* Task instructions
Give the entries back exactly as they stand, but without pictures.

* Items from a data source
####

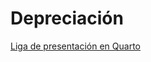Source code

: # Depreciación
[Liga de presentación en Quarto](https://c7fca02d29f540d388c3b4cdbf2e3c23.app.posit.cloud/p/4084d834/#/title-slide)
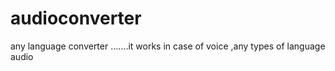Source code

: # audioconverter
any language converter .......it works in case of voice ,any types of language audio
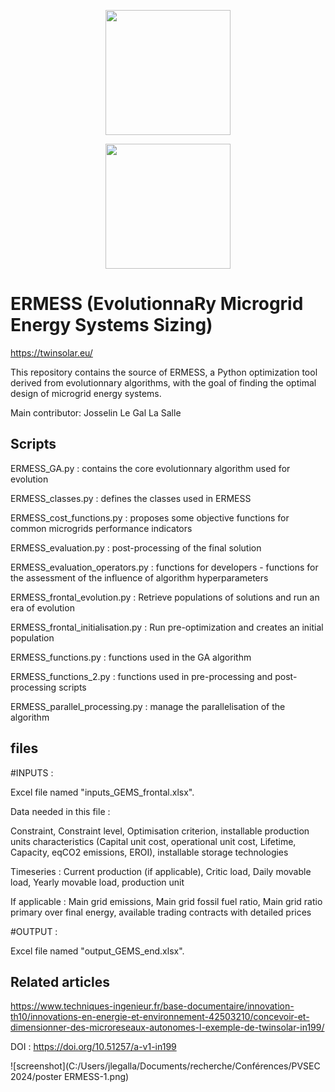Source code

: <a href='https://twinsolar.eu/'><p align="center"><img src="https://twinsolar.eu/wp-content/uploads/2023/03/logo_twinsolar_seul.png" width="200"></p></a>
<p align="center"><img src="https://twinsolar.eu/wp-content/uploads/2023/03/EN_FundedbytheEU_RGB_POS.png" width="200"></p>

# <b>ERMESS</b> (EvolutionnaRy Microgrid Energy Systems Sizing)

<a href='https://twinsolar.eu/'>https://twinsolar.eu/</a>

This repository contains the source of ERMESS, a Python optimization tool derived from evolutionnary algorithms, with the goal of finding the optimal design of microgrid energy systems.

Main contributor: Josselin Le Gal La Salle


## Scripts

ERMESS_GA.py : contains the core evolutionnary algorithm used for evolution

ERMESS_classes.py : defines the classes used in ERMESS

ERMESS_cost_functions.py : proposes some objective functions for common microgrids performance indicators

ERMESS_evaluation.py : post-processing of the final solution

ERMESS_evaluation_operators.py : functions for developers - functions for the assessment of the influence of algorithm hyperparameters

ERMESS_frontal_evolution.py : Retrieve populations of solutions and run an era of evolution

ERMESS_frontal_initialisation.py : Run pre-optimization and creates an initial population

ERMESS_functions.py : functions used in the GA algorithm

ERMESS_functions_2.py : functions used in pre-processing and post-processing scripts

ERMESS_parallel_processing.py : manage the parallelisation of the algorithm


##  files

#INPUTS : 

Excel file named "inputs_GEMS_frontal.xlsx". 

Data needed in this file : 

Constraint, Constraint level, Optimisation criterion, installable production units characteristics (Capital unit cost, operational unit cost, Lifetime, Capacity, eqCO2 emissions, EROI), installable storage technologies

Timeseries : Current production (if applicable), Critic load, Daily movable load, Yearly movable load, production unit

If applicable : Main grid emissions, Main grid fossil fuel ratio, Main grid ratio primary over final energy, available trading contracts with detailed prices


#OUTPUT : 

Excel file named "output_GEMS_end.xlsx". 

## Related articles

https://www.techniques-ingenieur.fr/base-documentaire/innovation-th10/innovations-en-energie-et-environnement-42503210/concevoir-et-dimensionner-des-microreseaux-autonomes-l-exemple-de-twinsolar-in199/

DOI : https://doi.org/10.51257/a-v1-in199

![screenshot](C:/Users/jlegalla/Documents/recherche/Conférences/PVSEC 2024/poster ERMESS-1.png)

####

* Result of the exercise
Source code

: # Depreciación
[Liga de presentación en Quarto](https://c7fca02d29f540d388c3b4cdbf2e3c23.app.posit.cloud/p/4084d834/#/title-slide)
Source code

: # audioconverter
any language converter .......it works in case of voice ,any types of language audio
Source code

: <a href='https://twinsolar.eu/'><p align="center"><img src="https://twinsolar.eu/wp-content/uploads/2023/03/logo_twinsolar_seul.png" width="200"></p></a>
<p align="center"><img src="https://twinsolar.eu/wp-content/uploads/2023/03/EN_FundedbytheEU_RGB_POS.png" width="200"></p>

# <b>ERMESS</b> (EvolutionnaRy Microgrid Energy Systems Sizing)

<a href='https://twinsolar.eu/'>https://twinsolar.eu/</a>

This repository contains the source of ERMESS, a Python optimization tool derived from evolutionnary algorithms, with the goal of finding the optimal design of microgrid energy systems.

Main contributor: Josselin Le Gal La Salle


## Scripts

ERMESS_GA.py : contains the core evolutionnary algorithm used for evolution

ERMESS_classes.py : defines the classes used in ERMESS

ERMESS_cost_functions.py : proposes some objective functions for common microgrids performance indicators

ERMESS_evaluation.py : post-processing of the final solution

ERMESS_evaluation_operators.py : functions for developers - functions for the assessment of the influence of algorithm hyperparameters

ERMESS_frontal_evolution.py : Retrieve populations of solutions and run an era of evolution

ERMESS_frontal_initialisation.py : Run pre-optimization and creates an initial population

ERMESS_functions.py : functions used in the GA algorithm

ERMESS_functions_2.py : functions used in pre-processing and post-processing scripts

ERMESS_parallel_processing.py : manage the parallelisation of the algorithm


##  files

#INPUTS : 

Excel file named "inputs_GEMS_frontal.xlsx". 

Data needed in this file : 

Constraint, Constraint level, Optimisation criterion, installable production units characteristics (Capital unit cost, operational unit cost, Lifetime, Capacity, eqCO2 emissions, EROI), installable storage technologies

Timeseries : Current production (if applicable), Critic load, Daily movable load, Yearly movable load, production unit

If applicable : Main grid emissions, Main grid fossil fuel ratio, Main grid ratio primary over final energy, available trading contracts with detailed prices


#OUTPUT : 

Excel file named "output_GEMS_end.xlsx". 

## Related articles

https://www.techniques-ingenieur.fr/base-documentaire/innovation-th10/innovations-en-energie-et-environnement-42503210/concevoir-et-dimensionner-des-microreseaux-autonomes-l-exemple-de-twinsolar-in199/

DOI : https://doi.org/10.51257/a-v1-in199

![screenshot](C:/Users/jlegalla/Documents/recherche/Conférences/PVSEC 2024/poster ERMESS-1.png)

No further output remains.